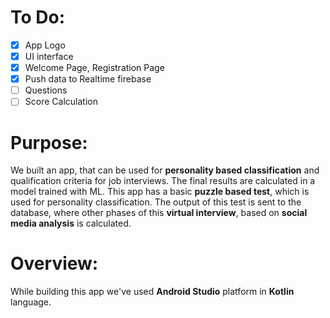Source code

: # To Do:
- [x] App Logo
- [x] UI interface
- [x] Welcome Page, Registration Page
- [x] Push data to Realtime firebase
- [ ] Questions
- [ ] Score Calculation

# Purpose:
We built an app, that can be used for **personality based classification** and qualification criteria for job interviews. The final results are 
calculated in a model trained with ML.
This app has a basic **puzzle based test**, which is used for personality classification. The output of this test is sent to the database, where 
other phases of this **virtual interview**, based on **social media analysis** is calculated.

# Overview:
While building this app we've used **Android Studio** platform in **Kotlin** language.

.....

What is required:
The result should be a verbatim copy of the data, free of pictures.

Result:
Source code

: # To Do:
- [x] App Logo
- [x] UI interface
- [x] Welcome Page, Registration Page
- [x] Push data to Realtime firebase
- [ ] Questions
- [ ] Score Calculation

# Purpose:
We built an app, that can be used for **personality based classification** and qualification criteria for job interviews. The final results are 
calculated in a model trained with ML.
This app has a basic **puzzle based test**, which is used for personality classification. The output of this test is sent to the database, where 
other phases of this **virtual interview**, based on **social media analysis** is calculated.

# Overview:
While building this app we've used **Android Studio** platform in **Kotlin** language.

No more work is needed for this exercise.